Four ways to set TLS on an XC load balancer

An XC HTTP load balancer offers three predefined TLS security levels - High, Medium, and Low - plus Custom. Each predefined level is a shorthand for two things at once: a minimum and maximum TLS version, and a set of cipher suites. Custom lets you choose the versions and suites yourself.

Default is High

The point people miss is that Default is High. An HTTPS load balancer with an automatic certificate uses the Default level, and the Default level is the High level: minimum TLS 1.2, maximum TLS 1.3, and a short list of forward-secret AEAD ciphers - the TLS 1.3 suites plus ECDHE-ECDSA and ECDHE-RSA with GCM or ChaCha20. That is a strong posture out of the box.

The levels are cumulative

Going down from High does not swap the cipher list, it extends it. Medium keeps every High cipher and adds four ECDHE-CBC-SHA suites - still forward-secret, but CBC with SHA-1 rather than AEAD, so medium strength - and lowers the minimum version to TLS 1.0. Low keeps every Medium cipher and adds four static-RSA suites, and static RSA means no forward secrecy at all. So Low is a superset of Medium, which is a superset of High. Every level still caps at TLS 1.3.

Why a scanner flags TLS 1.0 or 1.1

This is the first of two questions F5 answers in a dedicated article. If a scanner reports TLS 1.0 or 1.1 enabled on your load balancer, the load balancer is on Medium or Low - those are the levels whose minimum version is TLS 1.0. The Default/High level is minimum TLS 1.2 and will not present the old protocols. So the fix for a TLS 1.0 finding is usually not a mysterious hidden setting; it is that the load balancer is on a lower predefined level than you thought (K000148226).

Why a scanner flags weak ciphers

The second question. If a scanner reports weak ciphers, it is almost always the static-RSA suites the Low level adds. Static RSA key exchange provides no forward secrecy, which every modern scanner grades down regardless of the symmetric cipher.
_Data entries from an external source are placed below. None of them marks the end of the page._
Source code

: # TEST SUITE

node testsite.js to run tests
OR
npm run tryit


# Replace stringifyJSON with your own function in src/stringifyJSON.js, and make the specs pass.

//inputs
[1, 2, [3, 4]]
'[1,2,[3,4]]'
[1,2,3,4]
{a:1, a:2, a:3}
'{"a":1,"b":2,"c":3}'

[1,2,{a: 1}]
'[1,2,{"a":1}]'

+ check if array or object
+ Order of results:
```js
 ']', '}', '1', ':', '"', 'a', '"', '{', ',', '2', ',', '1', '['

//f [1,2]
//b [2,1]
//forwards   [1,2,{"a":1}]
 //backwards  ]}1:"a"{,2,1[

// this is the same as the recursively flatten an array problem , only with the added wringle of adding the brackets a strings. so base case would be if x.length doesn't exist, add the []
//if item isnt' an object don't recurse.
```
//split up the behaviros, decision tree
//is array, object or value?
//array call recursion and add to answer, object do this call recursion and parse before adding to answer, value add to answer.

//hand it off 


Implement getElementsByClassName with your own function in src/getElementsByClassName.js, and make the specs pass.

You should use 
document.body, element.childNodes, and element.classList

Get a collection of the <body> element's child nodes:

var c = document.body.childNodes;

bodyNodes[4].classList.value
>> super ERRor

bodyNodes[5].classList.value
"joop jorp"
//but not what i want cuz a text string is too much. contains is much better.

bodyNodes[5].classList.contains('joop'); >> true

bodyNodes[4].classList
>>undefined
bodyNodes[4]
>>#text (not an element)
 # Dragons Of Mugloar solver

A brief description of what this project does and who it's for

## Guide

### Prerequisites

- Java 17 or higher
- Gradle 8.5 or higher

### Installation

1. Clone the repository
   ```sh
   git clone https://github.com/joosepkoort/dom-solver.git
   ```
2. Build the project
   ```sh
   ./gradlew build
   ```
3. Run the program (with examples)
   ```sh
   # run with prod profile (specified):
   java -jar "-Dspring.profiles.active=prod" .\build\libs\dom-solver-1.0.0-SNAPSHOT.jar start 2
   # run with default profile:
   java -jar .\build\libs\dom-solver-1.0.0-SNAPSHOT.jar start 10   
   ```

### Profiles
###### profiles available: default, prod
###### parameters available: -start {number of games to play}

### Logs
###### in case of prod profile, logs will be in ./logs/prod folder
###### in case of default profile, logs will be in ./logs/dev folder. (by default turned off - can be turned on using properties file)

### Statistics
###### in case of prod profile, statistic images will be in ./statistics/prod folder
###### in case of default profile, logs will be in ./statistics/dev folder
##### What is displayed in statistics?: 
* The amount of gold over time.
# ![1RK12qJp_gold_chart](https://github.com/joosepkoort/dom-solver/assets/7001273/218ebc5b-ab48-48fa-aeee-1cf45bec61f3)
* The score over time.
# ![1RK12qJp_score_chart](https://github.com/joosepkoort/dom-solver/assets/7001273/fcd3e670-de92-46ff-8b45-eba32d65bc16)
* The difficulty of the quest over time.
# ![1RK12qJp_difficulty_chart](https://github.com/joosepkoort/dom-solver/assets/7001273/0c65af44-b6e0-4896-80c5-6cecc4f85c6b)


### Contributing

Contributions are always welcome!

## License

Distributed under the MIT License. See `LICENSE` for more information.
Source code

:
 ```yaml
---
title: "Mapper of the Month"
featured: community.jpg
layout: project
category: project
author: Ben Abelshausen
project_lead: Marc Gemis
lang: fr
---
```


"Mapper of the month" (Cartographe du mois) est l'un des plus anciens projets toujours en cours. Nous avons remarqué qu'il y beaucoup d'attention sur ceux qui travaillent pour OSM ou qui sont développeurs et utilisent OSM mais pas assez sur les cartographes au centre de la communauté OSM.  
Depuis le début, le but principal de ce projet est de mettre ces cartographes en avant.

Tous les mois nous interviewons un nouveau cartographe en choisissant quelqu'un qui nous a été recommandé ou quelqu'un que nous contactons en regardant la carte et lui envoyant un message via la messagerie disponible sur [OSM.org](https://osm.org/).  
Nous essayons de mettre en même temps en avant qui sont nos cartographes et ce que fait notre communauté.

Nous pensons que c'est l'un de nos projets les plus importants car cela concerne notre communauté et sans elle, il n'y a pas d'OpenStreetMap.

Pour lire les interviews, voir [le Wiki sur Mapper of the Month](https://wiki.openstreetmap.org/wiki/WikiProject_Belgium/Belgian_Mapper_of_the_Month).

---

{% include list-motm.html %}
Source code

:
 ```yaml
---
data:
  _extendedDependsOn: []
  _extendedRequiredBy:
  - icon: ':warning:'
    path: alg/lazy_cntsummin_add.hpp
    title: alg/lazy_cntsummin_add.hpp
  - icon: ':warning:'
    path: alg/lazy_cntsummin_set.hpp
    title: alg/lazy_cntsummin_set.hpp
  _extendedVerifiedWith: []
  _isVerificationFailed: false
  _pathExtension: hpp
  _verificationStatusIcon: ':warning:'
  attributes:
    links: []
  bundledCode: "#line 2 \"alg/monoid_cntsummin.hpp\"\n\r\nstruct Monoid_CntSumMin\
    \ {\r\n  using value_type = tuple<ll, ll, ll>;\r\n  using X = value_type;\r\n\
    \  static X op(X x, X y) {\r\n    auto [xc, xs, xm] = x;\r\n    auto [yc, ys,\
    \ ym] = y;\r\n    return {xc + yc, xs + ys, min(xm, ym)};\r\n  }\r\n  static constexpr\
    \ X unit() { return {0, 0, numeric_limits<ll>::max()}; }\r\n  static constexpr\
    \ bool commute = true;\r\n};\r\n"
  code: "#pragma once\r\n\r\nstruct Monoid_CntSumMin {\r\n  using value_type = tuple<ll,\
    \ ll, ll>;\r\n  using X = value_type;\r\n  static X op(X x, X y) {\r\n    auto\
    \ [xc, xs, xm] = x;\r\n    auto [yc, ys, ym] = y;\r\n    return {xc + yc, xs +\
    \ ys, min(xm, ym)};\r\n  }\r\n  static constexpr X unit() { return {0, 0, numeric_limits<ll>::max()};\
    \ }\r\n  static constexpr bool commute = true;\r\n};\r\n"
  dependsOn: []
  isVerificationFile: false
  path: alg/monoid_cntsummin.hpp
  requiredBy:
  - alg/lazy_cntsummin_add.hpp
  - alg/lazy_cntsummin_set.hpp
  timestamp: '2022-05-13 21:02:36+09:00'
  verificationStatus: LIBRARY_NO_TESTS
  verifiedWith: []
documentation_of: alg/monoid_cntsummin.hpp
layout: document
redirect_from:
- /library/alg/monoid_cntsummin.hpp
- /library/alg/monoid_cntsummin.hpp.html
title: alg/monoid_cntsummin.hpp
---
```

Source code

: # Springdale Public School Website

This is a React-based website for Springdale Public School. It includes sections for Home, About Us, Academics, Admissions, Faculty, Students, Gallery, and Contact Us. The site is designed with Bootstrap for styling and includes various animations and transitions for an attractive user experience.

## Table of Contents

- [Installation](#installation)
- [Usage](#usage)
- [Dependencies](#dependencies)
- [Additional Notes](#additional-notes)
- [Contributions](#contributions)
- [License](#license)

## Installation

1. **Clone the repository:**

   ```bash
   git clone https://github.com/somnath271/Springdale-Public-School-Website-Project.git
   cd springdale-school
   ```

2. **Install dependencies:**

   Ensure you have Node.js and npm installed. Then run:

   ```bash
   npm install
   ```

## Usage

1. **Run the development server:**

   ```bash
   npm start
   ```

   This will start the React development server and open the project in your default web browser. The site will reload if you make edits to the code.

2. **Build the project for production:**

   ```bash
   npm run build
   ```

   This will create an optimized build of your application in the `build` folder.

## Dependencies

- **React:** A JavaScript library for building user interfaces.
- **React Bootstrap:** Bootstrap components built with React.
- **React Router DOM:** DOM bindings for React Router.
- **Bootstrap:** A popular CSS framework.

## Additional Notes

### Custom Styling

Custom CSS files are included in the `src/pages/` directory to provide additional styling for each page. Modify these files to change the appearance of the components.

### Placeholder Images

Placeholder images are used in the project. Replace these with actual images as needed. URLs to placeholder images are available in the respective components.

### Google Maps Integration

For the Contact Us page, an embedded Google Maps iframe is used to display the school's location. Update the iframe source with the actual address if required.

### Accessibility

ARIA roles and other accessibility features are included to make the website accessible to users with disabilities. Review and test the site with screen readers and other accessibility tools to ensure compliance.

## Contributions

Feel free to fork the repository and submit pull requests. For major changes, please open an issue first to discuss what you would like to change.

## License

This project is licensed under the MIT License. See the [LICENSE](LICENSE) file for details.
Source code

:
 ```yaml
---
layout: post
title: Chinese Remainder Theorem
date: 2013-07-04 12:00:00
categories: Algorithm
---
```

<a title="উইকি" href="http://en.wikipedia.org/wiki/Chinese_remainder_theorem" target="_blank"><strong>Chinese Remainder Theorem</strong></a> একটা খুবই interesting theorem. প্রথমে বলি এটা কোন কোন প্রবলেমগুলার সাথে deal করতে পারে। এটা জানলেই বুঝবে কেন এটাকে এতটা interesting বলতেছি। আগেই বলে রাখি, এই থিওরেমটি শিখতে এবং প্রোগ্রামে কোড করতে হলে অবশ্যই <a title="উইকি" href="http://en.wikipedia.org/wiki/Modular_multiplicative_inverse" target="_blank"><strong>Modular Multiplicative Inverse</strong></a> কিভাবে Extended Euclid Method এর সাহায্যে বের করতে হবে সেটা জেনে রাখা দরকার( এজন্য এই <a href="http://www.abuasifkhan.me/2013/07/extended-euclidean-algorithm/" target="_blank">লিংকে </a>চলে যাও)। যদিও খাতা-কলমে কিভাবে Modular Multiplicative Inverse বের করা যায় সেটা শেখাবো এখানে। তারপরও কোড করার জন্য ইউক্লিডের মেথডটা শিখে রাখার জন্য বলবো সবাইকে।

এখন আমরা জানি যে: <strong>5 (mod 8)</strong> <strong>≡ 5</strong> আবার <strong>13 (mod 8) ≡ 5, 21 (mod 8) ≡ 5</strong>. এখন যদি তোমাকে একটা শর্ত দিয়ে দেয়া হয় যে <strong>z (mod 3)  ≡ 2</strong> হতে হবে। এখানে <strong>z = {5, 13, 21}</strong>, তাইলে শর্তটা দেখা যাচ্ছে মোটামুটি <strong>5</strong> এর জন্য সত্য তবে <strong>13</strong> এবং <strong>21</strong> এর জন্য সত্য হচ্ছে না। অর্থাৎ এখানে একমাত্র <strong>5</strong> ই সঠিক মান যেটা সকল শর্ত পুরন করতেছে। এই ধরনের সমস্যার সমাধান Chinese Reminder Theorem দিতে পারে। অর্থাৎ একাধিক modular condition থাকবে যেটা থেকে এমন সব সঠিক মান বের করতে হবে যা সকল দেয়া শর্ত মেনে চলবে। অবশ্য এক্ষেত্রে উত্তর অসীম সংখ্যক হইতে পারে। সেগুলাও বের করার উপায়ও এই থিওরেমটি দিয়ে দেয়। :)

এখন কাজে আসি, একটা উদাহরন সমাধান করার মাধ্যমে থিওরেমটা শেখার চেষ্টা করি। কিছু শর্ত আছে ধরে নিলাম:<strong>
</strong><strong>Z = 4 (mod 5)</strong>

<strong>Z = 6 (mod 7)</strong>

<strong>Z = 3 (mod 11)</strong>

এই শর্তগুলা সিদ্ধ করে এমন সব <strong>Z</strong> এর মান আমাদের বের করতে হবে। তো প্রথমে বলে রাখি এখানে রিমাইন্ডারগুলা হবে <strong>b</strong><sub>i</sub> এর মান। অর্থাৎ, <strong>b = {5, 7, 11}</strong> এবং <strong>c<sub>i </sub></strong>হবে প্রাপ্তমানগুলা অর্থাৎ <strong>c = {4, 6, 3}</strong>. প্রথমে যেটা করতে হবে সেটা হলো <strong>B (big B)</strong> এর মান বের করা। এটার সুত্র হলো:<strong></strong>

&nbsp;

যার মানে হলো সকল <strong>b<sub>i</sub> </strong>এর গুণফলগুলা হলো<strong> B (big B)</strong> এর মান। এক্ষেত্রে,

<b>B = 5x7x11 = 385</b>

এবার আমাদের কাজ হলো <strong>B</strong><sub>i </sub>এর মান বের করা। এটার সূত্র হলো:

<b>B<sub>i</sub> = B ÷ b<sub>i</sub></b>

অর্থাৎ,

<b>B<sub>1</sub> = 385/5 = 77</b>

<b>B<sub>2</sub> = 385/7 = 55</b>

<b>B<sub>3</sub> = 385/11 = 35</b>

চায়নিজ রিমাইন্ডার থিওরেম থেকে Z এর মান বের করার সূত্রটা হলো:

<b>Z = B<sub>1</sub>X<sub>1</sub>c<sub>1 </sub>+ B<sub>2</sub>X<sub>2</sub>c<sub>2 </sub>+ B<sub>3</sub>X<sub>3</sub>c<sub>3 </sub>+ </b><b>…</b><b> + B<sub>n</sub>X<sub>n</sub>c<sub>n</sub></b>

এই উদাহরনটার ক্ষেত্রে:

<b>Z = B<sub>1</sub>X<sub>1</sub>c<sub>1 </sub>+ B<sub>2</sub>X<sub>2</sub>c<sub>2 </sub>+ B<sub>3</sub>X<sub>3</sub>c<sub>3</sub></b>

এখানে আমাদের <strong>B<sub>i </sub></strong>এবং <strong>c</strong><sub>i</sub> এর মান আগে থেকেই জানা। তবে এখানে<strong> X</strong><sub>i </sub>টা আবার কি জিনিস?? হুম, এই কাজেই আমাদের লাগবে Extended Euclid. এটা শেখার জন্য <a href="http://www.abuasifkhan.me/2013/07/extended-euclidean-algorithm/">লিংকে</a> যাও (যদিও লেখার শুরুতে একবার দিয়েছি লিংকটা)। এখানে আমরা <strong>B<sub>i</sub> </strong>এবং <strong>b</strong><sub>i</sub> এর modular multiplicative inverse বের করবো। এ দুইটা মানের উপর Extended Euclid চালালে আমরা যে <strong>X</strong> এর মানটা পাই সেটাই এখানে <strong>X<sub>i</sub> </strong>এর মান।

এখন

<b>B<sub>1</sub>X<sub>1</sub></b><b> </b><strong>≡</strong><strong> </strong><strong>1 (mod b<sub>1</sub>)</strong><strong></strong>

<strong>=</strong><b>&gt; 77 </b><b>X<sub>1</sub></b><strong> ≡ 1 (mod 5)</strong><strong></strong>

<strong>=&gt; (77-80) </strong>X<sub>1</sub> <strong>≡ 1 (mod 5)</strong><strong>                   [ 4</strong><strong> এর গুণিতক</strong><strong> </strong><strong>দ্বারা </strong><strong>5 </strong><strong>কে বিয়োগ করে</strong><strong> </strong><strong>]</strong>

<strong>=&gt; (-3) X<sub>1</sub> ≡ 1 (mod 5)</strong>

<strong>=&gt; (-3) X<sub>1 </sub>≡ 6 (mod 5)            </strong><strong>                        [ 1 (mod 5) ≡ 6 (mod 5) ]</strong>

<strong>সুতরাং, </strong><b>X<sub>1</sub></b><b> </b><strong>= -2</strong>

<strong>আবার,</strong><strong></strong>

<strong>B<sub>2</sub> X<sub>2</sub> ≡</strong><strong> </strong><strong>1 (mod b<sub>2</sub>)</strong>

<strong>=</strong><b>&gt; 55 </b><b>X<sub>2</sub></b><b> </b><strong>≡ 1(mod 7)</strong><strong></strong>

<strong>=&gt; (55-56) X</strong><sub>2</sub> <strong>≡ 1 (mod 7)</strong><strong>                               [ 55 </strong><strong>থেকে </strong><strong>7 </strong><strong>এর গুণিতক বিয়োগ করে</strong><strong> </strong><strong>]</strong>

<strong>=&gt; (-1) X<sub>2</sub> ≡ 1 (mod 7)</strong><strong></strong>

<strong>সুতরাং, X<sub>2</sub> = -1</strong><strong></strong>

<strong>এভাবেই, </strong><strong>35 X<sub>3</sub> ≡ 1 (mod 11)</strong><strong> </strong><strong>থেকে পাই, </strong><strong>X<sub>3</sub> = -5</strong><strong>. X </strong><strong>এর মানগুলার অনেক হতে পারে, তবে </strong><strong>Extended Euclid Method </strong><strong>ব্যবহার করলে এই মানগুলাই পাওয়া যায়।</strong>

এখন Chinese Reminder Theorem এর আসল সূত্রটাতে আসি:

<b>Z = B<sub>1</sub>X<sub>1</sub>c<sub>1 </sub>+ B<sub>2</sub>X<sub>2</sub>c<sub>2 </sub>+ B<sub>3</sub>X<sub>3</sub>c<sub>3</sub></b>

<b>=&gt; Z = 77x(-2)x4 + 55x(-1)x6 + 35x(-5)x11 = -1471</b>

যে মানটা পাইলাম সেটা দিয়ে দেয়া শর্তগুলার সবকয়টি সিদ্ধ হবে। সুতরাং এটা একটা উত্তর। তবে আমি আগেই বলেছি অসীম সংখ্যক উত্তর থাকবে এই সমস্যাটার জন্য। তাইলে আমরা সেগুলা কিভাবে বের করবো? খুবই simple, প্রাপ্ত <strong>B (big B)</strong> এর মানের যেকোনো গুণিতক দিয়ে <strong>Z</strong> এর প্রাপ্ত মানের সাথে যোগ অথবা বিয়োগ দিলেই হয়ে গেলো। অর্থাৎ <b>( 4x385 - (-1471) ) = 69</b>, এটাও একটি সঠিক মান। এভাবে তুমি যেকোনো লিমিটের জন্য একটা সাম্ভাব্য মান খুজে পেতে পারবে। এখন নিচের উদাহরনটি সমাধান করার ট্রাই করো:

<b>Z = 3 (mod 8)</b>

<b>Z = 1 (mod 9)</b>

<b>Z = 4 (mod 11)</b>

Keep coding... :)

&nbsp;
If you are on Low for a legacy-client reason and a scanner is unhappy, those RSA suites are why (K000148079).

Choosing a level

For a modern posture, stay on High (the default) - it is TLS 1.2 and 1.3 with forward-secret AEAD ciphers, and with HSTS added it earns an A or A+ on public TLS graders. Drop to Medium or Low only for a specific legacy-client requirement, and know exactly what you are re-enabling: older protocols at Medium, and non-forward-secret ciphers at Low. The companion mapper shows the exact versions and cipher list for any level, and tells you which levels a given cipher belongs to when you are reading a scan.